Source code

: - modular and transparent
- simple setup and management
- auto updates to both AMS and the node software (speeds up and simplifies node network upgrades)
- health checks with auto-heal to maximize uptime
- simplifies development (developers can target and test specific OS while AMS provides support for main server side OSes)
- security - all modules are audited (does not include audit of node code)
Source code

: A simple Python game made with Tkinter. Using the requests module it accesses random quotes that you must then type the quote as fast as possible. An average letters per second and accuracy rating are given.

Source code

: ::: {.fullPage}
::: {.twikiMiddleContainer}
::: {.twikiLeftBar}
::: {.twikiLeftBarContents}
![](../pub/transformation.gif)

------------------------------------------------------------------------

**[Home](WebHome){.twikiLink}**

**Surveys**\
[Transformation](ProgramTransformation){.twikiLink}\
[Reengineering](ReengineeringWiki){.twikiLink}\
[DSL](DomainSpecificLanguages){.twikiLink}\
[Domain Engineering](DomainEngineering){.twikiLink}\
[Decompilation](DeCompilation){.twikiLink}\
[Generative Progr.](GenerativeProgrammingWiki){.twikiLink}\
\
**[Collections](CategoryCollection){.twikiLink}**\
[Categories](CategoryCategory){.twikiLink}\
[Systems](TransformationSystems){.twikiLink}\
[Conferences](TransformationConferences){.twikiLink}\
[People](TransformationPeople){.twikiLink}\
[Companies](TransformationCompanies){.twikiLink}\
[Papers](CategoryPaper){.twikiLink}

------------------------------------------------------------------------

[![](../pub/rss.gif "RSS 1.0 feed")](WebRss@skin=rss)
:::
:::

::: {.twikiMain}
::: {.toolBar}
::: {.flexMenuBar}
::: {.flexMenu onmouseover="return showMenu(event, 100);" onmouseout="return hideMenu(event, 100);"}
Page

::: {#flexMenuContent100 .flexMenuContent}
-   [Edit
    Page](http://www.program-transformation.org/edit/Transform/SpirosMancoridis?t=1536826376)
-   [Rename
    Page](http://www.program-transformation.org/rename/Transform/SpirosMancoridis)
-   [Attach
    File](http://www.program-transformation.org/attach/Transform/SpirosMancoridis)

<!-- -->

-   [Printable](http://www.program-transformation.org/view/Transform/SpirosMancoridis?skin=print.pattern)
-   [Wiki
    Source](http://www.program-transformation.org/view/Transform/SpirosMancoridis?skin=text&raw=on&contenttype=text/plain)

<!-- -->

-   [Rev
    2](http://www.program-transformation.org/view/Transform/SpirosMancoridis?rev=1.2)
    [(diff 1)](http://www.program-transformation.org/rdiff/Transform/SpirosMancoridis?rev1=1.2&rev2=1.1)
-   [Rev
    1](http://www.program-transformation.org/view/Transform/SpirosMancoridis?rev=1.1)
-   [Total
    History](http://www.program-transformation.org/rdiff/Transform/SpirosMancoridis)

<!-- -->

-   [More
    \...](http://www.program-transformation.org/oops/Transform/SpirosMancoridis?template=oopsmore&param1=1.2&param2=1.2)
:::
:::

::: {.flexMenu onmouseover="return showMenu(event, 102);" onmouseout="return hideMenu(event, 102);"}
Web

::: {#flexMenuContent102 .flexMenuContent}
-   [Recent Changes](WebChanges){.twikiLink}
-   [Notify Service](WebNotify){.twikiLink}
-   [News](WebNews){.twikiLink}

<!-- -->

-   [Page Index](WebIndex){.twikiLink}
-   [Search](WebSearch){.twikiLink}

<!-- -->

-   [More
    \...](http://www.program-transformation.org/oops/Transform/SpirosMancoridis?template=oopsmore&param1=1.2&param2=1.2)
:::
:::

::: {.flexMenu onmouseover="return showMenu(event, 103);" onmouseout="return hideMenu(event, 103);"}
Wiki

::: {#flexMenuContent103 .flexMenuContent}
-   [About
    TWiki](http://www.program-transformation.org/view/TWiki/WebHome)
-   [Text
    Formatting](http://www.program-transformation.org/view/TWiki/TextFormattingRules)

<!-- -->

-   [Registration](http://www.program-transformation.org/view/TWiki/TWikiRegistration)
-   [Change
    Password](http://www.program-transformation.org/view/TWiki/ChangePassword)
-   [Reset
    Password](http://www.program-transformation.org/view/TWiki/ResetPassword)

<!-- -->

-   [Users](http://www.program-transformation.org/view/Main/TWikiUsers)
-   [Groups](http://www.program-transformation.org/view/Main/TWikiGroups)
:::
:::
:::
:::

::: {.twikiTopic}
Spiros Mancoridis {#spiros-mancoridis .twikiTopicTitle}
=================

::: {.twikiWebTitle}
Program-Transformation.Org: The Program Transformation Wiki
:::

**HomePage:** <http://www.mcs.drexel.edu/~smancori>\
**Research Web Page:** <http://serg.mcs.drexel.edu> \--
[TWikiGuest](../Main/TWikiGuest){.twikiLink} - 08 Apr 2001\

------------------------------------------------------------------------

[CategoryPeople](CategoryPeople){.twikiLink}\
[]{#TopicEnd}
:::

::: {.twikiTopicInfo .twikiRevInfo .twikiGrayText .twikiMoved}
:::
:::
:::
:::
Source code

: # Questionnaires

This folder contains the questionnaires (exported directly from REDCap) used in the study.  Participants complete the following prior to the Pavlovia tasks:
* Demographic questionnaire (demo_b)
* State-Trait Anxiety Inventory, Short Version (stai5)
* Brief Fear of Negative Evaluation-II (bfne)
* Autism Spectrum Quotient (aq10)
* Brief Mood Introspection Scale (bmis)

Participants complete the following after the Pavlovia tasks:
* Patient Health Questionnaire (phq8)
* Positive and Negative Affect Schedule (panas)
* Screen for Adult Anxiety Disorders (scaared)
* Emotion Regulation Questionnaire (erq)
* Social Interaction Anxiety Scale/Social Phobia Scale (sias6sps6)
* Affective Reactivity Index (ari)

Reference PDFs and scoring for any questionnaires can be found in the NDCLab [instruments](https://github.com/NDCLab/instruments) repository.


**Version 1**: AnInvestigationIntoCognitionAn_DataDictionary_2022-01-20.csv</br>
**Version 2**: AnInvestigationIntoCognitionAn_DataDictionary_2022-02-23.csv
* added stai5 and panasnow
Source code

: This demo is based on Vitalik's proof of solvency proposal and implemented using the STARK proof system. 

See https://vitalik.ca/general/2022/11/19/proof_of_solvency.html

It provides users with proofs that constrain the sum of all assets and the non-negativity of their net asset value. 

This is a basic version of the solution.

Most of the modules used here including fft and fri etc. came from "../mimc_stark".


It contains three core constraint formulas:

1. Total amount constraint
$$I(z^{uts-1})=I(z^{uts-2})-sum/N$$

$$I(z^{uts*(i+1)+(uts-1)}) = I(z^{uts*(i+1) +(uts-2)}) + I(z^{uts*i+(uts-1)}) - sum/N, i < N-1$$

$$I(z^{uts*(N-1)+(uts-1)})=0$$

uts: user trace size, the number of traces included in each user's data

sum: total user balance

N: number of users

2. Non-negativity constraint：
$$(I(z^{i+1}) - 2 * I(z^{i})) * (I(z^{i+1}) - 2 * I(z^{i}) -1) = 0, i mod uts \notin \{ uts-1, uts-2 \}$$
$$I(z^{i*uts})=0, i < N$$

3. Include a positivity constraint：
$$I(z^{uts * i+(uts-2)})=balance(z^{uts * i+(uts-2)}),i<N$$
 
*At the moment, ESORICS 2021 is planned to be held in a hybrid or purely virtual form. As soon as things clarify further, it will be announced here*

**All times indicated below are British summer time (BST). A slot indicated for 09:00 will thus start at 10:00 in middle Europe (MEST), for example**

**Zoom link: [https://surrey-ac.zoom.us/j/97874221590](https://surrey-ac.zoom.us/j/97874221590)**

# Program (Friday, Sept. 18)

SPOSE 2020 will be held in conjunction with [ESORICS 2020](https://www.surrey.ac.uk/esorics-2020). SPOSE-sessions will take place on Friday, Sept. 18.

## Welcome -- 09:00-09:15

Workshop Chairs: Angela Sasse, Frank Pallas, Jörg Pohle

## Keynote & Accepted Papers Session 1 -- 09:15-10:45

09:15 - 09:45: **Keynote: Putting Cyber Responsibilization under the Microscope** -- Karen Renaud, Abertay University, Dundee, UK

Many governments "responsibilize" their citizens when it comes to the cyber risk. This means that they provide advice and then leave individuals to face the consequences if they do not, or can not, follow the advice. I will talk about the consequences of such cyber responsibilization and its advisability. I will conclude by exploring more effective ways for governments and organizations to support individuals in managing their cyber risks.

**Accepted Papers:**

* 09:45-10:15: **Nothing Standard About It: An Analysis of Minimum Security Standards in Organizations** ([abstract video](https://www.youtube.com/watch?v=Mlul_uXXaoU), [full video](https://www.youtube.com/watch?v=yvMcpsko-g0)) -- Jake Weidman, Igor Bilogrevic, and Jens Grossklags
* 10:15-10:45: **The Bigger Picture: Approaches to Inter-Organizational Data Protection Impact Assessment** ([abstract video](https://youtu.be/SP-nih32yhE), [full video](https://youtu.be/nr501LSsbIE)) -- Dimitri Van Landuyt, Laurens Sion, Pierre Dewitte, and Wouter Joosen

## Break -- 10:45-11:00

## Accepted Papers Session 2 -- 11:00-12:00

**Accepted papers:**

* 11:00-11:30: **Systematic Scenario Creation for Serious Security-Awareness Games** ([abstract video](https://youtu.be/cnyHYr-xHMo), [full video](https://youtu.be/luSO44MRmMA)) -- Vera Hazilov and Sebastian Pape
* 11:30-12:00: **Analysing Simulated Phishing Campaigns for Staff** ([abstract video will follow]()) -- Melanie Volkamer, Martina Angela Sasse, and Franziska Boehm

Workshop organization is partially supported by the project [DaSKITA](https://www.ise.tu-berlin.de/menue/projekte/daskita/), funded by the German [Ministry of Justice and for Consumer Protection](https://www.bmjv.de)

- **DIRECTIONS FOR THIS TASK**
Only the lines from the opening of the material through the line with "- simplifies development" should be echoed, exactly as written.

- **TASK ANSWER**
Source code

: - modular and transparent
- simple setup and management
- auto updates to both AMS and the node software (speeds up and simplifies node network upgrades)
- health checks with auto-heal to maximize uptime
- simplifies development (developers can target and test specific OS while AMS provides support for main server side OSes)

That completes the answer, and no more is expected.